Johanna Friederieke Louise Dittmar (September 7, 1807 – July 11, 1884) was a German feminist and revolutionary philosopher. She was the author of nine books, and the founding editor of the journal Soziale Reform. Along with more general advocacy of equality for women, social justice, and a radical and near-atheist approach to religion, her works "in a manner unique for her time repeatedly and brilliantly questioned the notion of 'natural' differences between the sexes". She has been called "Germany's most brilliant (and yet often misunderstood) feminist theorist of the 1840s".

Louise-Dittmar Straße, a road in Darmstadt-Eberstadt, was named for her in 2002.

==Life==
Dittmar was born on September 7, 1807, in Darmstadt. She was one of ten children of a treasury official for the Grand Duchy of Hesse, had no formal education, and was the only daughter to remain unmarried, in part because her father's salary could not extend to a dowry for her. One of her brothers was involved in the leftist Büchner affair of the 1830s, and she and three other brothers also became liberals, while the rest of the family remained loyal to the duke.

She began publishing her books anonymously in 1845, but after publishing four of them she revealed her identity in a public lecture in Mannheim in 1847.
Her friends and correspondents in this period included Ludwig Bamberger, Karl Theodor Bayrhoffer, and Ludwig Feuerbach.
With Feuerbach's encouragement, she founded the journal Soziale Reform in 1849. After losing her anonymity, she published an additional five books, including an omnibus edition of her four earlier books, two books of poetry, and one of collected essays from the journal.
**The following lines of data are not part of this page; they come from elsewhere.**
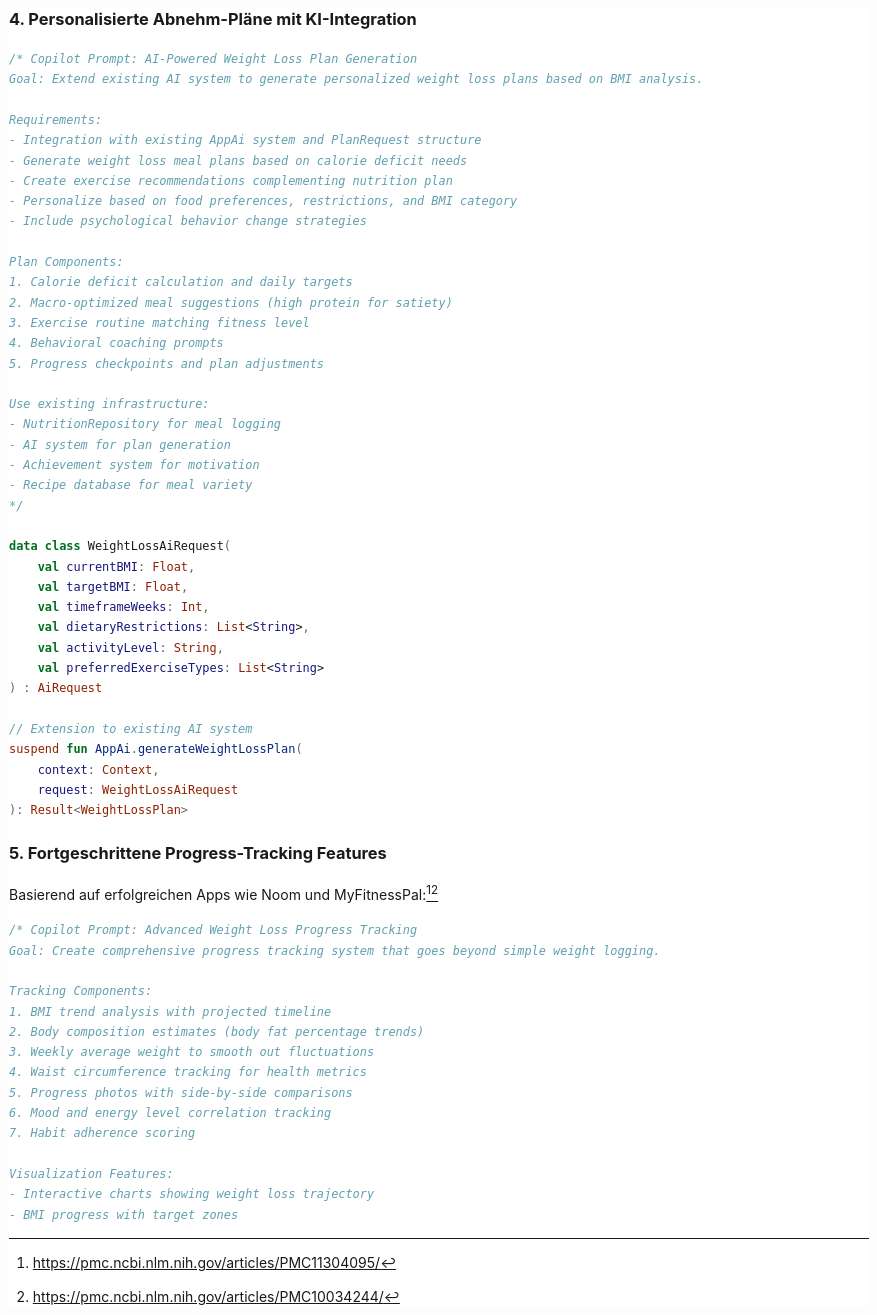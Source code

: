 
### **4. Personalisierte Abnehm-Pläne mit KI-Integration**

```kotlin
/* Copilot Prompt: AI-Powered Weight Loss Plan Generation  
Goal: Extend existing AI system to generate personalized weight loss plans based on BMI analysis.

Requirements:
- Integration with existing AppAi system and PlanRequest structure
- Generate weight loss meal plans based on calorie deficit needs
- Create exercise recommendations complementing nutrition plan
- Personalize based on food preferences, restrictions, and BMI category
- Include psychological behavior change strategies

Plan Components:
1. Calorie deficit calculation and daily targets
2. Macro-optimized meal suggestions (high protein for satiety)
3. Exercise routine matching fitness level
4. Behavioral coaching prompts
5. Progress checkpoints and plan adjustments

Use existing infrastructure:
- NutritionRepository for meal logging
- AI system for plan generation
- Achievement system for motivation
- Recipe database for meal variety
*/

data class WeightLossAiRequest(
    val currentBMI: Float,
    val targetBMI: Float, 
    val timeframeWeeks: Int,
    val dietaryRestrictions: List<String>,
    val activityLevel: String,
    val preferredExerciseTypes: List<String>
) : AiRequest

// Extension to existing AI system
suspend fun AppAi.generateWeightLossPlan(
    context: Context, 
    request: WeightLossAiRequest
): Result<WeightLossPlan>
```


### **5. Fortgeschrittene Progress-Tracking Features**

Basierend auf erfolgreichen Apps wie Noom und MyFitnessPal:[^7][^8]

```kotlin  
/* Copilot Prompt: Advanced Weight Loss Progress Tracking
Goal: Create comprehensive progress tracking system that goes beyond simple weight logging.

Tracking Components:
1. BMI trend analysis with projected timeline
2. Body composition estimates (body fat percentage trends)
3. Weekly average weight to smooth out fluctuations  
4. Waist circumference tracking for health metrics
5. Progress photos with side-by-side comparisons
6. Mood and energy level correlation tracking
7. Habit adherence scoring

Visualization Features:
- Interactive charts showing weight loss trajectory
- BMI progress with target zones
```

[^1]: https://www.delveinsight.com/blog/mobile-health-apps-for-obesity-treatment
[^2]: https://www.consagous.co/blog/8-best-weight-loss-features-in-apps-in-2023
[^3]: https://agiletech.vn/best-weight-loss-app/
[^4]: https://fastercapital.com/de/inhalt/Diaet-Gamification-App-Wie-Diaet-Gamification-Apps-das-Benutzerengagement-foerdern-und-den-Startup-Erfolg-steigern.html
[^5]: https://mobile.fhstp.ac.at/allgemein/sota-gamification-im-gesundheitswesen-designprinzipien-und-langzeitwirkungen-in-mhealth-anwendungen/
[^6]: https://myworkout-magazin.ch/2023/07/21/gamification/
[^7]: https://pmc.ncbi.nlm.nih.gov/articles/PMC11304095/
[^8]: https://pmc.ncbi.nlm.nih.gov/articles/PMC10034244/
[^9]: https://iaap-journals.onlinelibrary.wiley.com/doi/10.1111/aphw.12581
[^10]: https://mhealth.jmir.org/2022/4/e35479
[^11]: https://formative.jmir.org/2023/1/e42266
[^12]: https://diabetes.jmir.org/2022/3/e35039
[^13]: https://journal.uty.ac.id/index.php/IJETS/article/view/366
[^14]: https://journal.lembagakita.org/ijsecs/article/view/2701
[^15]: https://github.com/danielhintz87-cloud/FitApp/blob/main/NUTRITION_IMPLEMENTATION_SUMMARY.md
[^16]: https://isjem.com/download/bmi-calculator-for-wearables-integration-of-health-monitoring-in-augmented-bracelets/
[^17]: https://ieeexplore.ieee.org/document/8469304/
[^18]: https://ieeexplore.ieee.org/document/10381987/
[^19]: https://ijsrem.com/download/health-tracker/
[^20]: https://link.springer.com/10.1007/978-3-319-19632-9_8
[^21]: https://pmc.ncbi.nlm.nih.gov/articles/PMC10548714/
[^22]: https://journal.upgris.ac.id/index.php/asset/article/download/16508/pdf
[^23]: https://pmc.ncbi.nlm.nih.gov/articles/PMC4547155/
[^24]: https://ijece.iaescore.com/index.php/IJECE/article/download/32624/16999
[^25]: https://www.mdpi.com/1424-8220/16/12/2163/pdf
[^26]: https://ejournal.poltekbangsby.ac.id/index.php/jurnalpenelitian/article/download/284/247
[^27]: https://www.geeksforgeeks.org/kotlin/android-jetpack-compose-build-a-bmi-calculator-app-from-scratch/
[^28]: https://www.fitforfun.de/abnehmen/lifesum-im-test-lifestyletracker-und-kalorienzaehler-im-handy-bringt-das-was-190660.html
[^29]: https://codepal.ai/code-generator/query/MR5sn8U2/kotlin-compose-bmi-calculator
[^30]: https://www.chip.de/news/Die-besten-Abnehm-Apps-fuer-die-Sommerfigur_183220335.html
[^31]: https://github.com/amsavarthan/bmi-calculator
[^32]: https://www.womenshealth.de/fitness/fitnesstraining/diese-5-fitness-apps-heben-dein-training-auf-ein-neues-level/
[^33]: https://www.linkedin.com/posts/arbaj-alam_kotlin-jetpackcompose-androiddev-activity-7341400012582506497-VfR_
[^34]: https://www.youtube.com/watch?v=QvtGBX68ruU
[^35]: https://www.tandfonline.com/doi/full/10.1080/13698575.2015.1136599
[^36]: https://linkinghub.elsevier.com/retrieve/pii/S0003496724077823
[^37]: https://www.mdpi.com/2227-9067/12/6/685
[^38]: http://www.emerald.com/bfj/article/126/4/1725-1742/1231606
[^39]: https://bjcardio.co.uk/2024/08/randomised-trial-of-app-led-motivational-support-for-patients-with-af-to-promote-weight-loss-motivate-af/
[^40]: https://www.researchprotocols.org/2024/1/e60361
[^41]: https://pmc.ncbi.nlm.nih.gov/articles/PMC6834303/
[^42]: https://www.researchprotocols.org/2016/1/e5/PDF
[^43]: https://jmir.org/api/download?alt_name=mhealth_v7i9e12882_app1.pdf\&filename=97ae273c9913084b26e5049844ddf028.pdf
[^44]: https://pmc.ncbi.nlm.nih.gov/articles/PMC7570655/
[^45]: https://mhealth.jmir.org/2019/5/e12326/PDF
[^46]: https://pmc.ncbi.nlm.nih.gov/articles/PMC6533874/
[^47]: https://www.frontiersin.org/journals/digital-health/articles/10.3389/fdgth.2024.1334058/pdf
[^48]: https://www.jmir.org/2020/12/e19991/PDF
[^49]: http://mhealth.jmir.org/2018/6/e145/
[^50]: https://peerj.com/articles/6907
[^51]: https://apps.apple.com/de/app/calz-kalorien-zähler-diät-ai/id6738832996
[^52]: https://oviva.com/uk/en/choosing-best-weight-loss-app/
[^53]: https://play.google.com/store/apps/details?id=ai.calzen.caloriecounter\&hl=de
[^54]: https://play.google.com/store/apps/details?id=com.myfitnesspal.android\&hl=de
[^55]: https://www.bettertogether-app.com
After the failure of the German revolutions of 1848–1849 and consequent suppression of liberal views, she left public life. Her brothers emigrated as Forty-Eighters, and her journal shut down after only four issues. She began living alone in 1850. She moved in with two younger relatives in 1880, and died on July 11, 1884, in Bessungen, largely forgotten. Her works were not revived until the 1970s and 1980s.

==Books==
Dittmar's books include:
- Bekannte Geheimnisse (1845)
- Skizzen und Briefe (1845)
- Der Mensch und sein Gott (1846)
- Lessing und Feuerbach (1847)
- Vier Zeitfragen (1847)
- Zur Charakterisierung der nordischen Mythologie (1848)
- Wühlerische Gedichte (1848)
- Brutus-Michel (1848)
- Das Wesen der Ehe nebst einigen Aufsätzen über die soziale Reform der Frauen (edited, 1849; abridged edition Das Wesen der Ehe published in 1850)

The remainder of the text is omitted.